On Being a Finisher First…

So there is something to be said about finishing. Anything. Something. Even the smallest thing. An inning, an out, a run, a game, a book, a project, a race. Finishing is often more difficult than we know. Finishing is often one of the hardest things we do. But the truth is, we always have a choice. We can finish or we can give up. Sometimes the confusion comes when we don’t know which would be easier.

Life often brings moments. Moments of clarity, followed by moments of muddy waters. And then the dirt settles to the bottom and all becomes clear again. And just when we think we can’t possibly keep going… we know that if we want to succeed, even when we are completely exhausted, we need to take one more step. And then one more. And one more again. And when we continue to do so, we are completing a process that not many people are completely familiar with. We sometimes find it easier to bail when it gets hard or painful or things feel like they may fall apart. We seek shelter under covers or we run and hide during the seek part.

Whether we are laying it all on the line on the field or in an everyday life moment, finishing is so much more than just putting one foot in front of the other. It’s about wearing our hearts on our sleeves and through pain, and hurt and frustration, continuing on. Even when it’s hard. Especially when it’s hard.

The definitions of the word “finish” are: “To finalize, to perfect, to follow through with.”
I love the idea of follow through. So much of life is built around how we follow through, both in sports and in our every day. How, when, and why are all pieces of what following through says about us and perhaps even about our character.

The one definition that I had a partial issue with is “to perfect.” What tends to happen when we try to perfect something is that we often DON’T finish it. We spend so much time worrying about it being exactly right that we get held up in the analysis paralysis and that becomes our only action. Therefore, finishing in this realm is almost impossible.

So what does this all mean as you come to the end of something you worked so hard for? We often say that the hardest part is in the starting. Beginning a task can be just as daunting as the finishing. However, once we start it often becomes easier to keep going. What is hard is getting to the end. Physical, mental and emotional exhaustion will pop up when we least expect it. Feeling like we are not good enough, that we can’t do the thing that we have never done before… not knowing what happens next. Finishing then becomes scary. And we don’t know whether we are more afraid to fail or to succeed. And a thousand things jump up to distract us. The pain in our bodies, the discomfort of the moment, the anxiety we feel when we are at that moment where it all rests on our shoulders.

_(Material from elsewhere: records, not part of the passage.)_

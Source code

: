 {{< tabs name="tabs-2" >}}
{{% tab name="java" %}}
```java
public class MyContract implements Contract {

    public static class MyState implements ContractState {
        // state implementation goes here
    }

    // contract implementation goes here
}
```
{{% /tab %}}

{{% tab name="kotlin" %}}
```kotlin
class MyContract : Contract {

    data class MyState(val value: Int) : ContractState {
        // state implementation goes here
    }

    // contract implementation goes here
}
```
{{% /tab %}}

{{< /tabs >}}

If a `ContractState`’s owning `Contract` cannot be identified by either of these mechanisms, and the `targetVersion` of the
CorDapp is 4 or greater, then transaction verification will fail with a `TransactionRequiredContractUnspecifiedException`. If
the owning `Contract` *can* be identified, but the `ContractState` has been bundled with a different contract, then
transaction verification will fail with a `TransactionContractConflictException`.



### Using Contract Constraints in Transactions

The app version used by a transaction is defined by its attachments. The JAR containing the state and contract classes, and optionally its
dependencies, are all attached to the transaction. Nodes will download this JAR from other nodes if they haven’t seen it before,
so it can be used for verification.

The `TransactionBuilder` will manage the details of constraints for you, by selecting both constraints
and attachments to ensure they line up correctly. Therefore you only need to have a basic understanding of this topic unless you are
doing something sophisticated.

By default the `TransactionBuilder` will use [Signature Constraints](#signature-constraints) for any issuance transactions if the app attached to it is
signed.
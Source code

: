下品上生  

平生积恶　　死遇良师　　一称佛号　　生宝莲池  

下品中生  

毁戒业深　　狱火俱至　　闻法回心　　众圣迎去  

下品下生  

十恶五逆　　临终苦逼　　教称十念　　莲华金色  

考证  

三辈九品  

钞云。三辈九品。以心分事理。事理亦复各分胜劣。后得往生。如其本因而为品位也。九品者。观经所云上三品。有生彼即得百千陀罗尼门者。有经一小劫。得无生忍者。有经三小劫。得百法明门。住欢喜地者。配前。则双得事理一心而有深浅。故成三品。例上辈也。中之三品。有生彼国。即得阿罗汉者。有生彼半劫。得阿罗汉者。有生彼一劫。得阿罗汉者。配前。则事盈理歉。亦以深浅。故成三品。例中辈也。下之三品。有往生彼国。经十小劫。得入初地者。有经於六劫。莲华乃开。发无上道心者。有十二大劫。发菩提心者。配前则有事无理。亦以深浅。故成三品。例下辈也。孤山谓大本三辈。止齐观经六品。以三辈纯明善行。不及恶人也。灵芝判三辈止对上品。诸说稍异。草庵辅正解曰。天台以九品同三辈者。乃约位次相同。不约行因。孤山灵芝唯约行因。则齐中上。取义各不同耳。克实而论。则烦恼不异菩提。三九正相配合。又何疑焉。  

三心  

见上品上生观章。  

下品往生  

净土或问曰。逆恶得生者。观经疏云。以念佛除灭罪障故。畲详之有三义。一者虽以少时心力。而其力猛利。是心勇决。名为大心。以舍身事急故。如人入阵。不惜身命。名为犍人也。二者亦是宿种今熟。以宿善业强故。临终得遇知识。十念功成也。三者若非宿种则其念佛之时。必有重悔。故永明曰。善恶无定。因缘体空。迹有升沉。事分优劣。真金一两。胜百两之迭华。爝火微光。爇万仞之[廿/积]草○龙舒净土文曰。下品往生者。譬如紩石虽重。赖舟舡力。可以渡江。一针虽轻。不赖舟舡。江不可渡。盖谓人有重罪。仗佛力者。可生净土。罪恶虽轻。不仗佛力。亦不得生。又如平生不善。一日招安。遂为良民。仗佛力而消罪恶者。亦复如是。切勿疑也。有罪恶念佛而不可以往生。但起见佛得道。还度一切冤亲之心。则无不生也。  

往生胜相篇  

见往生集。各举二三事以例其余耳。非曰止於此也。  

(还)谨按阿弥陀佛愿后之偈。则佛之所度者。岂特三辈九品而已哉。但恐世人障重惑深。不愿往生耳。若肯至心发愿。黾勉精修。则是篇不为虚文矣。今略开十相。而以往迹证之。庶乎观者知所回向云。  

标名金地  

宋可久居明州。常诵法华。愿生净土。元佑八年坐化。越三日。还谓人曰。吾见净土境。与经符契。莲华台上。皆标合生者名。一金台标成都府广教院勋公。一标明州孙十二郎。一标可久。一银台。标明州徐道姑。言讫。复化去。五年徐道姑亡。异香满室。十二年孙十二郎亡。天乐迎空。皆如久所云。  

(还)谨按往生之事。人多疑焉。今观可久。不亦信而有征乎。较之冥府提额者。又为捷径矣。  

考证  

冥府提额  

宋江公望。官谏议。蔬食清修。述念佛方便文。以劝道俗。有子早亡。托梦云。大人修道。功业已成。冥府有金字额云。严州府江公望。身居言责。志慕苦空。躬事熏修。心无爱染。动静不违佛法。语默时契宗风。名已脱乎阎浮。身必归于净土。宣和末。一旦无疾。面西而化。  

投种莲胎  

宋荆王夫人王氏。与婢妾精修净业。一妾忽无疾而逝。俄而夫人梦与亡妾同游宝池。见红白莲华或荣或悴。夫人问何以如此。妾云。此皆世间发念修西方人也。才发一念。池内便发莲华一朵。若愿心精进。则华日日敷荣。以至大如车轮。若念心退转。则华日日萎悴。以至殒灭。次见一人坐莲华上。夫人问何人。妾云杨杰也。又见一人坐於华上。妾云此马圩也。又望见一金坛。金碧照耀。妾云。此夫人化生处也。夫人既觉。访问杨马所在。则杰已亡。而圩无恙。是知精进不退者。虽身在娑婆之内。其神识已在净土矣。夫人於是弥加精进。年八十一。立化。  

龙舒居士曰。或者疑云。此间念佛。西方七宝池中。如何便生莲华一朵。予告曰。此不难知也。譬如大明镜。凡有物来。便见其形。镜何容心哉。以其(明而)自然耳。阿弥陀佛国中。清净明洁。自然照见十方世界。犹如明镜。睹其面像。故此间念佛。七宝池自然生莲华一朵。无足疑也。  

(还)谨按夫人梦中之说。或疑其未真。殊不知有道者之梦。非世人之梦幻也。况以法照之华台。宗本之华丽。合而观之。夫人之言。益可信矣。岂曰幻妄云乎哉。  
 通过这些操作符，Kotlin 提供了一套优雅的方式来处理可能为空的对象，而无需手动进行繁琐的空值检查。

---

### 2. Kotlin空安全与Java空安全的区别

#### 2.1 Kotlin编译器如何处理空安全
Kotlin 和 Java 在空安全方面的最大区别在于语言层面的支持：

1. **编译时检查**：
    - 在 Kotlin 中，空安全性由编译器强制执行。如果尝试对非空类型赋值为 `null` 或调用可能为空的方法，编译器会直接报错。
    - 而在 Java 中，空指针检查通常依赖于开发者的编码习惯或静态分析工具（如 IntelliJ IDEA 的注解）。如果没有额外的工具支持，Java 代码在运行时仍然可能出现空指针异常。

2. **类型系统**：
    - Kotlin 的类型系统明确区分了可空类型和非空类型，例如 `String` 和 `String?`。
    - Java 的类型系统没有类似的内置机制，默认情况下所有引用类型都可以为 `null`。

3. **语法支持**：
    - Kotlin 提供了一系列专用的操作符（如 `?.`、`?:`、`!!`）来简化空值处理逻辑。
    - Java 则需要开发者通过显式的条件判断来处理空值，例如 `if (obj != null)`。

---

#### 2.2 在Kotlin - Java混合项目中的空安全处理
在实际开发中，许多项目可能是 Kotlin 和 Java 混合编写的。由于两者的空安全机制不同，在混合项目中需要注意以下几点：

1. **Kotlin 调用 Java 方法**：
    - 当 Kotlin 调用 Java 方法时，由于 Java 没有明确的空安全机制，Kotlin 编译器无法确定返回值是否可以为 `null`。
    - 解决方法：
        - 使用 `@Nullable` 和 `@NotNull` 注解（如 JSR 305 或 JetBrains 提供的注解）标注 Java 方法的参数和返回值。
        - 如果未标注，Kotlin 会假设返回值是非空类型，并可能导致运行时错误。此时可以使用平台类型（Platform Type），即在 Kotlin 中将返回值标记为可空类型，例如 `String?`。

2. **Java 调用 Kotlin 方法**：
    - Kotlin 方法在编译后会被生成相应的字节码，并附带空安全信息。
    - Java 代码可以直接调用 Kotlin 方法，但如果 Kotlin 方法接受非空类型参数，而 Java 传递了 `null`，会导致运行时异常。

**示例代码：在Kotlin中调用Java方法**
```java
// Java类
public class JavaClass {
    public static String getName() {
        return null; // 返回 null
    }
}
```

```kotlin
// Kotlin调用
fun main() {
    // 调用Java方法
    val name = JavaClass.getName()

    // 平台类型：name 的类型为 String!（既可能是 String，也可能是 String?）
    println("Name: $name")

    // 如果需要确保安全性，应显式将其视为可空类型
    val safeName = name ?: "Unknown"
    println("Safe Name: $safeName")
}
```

In those moments, we are defined by our ability to be finishers. We can be defined by the outcome, or we can define the process. It has often been said that most people don’t remember second place. However, I beg to differ. It doesn’t much matter that no one else remembered where you finished. What really matters is that you got there. And I am pretty sure that wherever it was, YOU remembered being there. The outcome isn’t what made you who you are. No, you were defined by the process you went through to be there. And it’s a lot easier for someone who wasn’t even in the game to say second place doesn’t matter. It matters. So does fifth, sixth and twelfth. You were in the game. You played. You won and lost and you finished. Maybe not the outcome you wanted… but you finished.

So when you are coming to the end of a long, hard journey and you are wondering what happens now– whether your season is over or you made it to postseason, or when you come to the end of your career, or the end of your race or your own graduation from anywhere or anything, simply remember the process of being a finisher. The outcome isn’t as critical, it’s the fact that you did it that matters most.
And find solace in knowing that it isn’t as important to be a first finisher, but to focus on being a finisher first.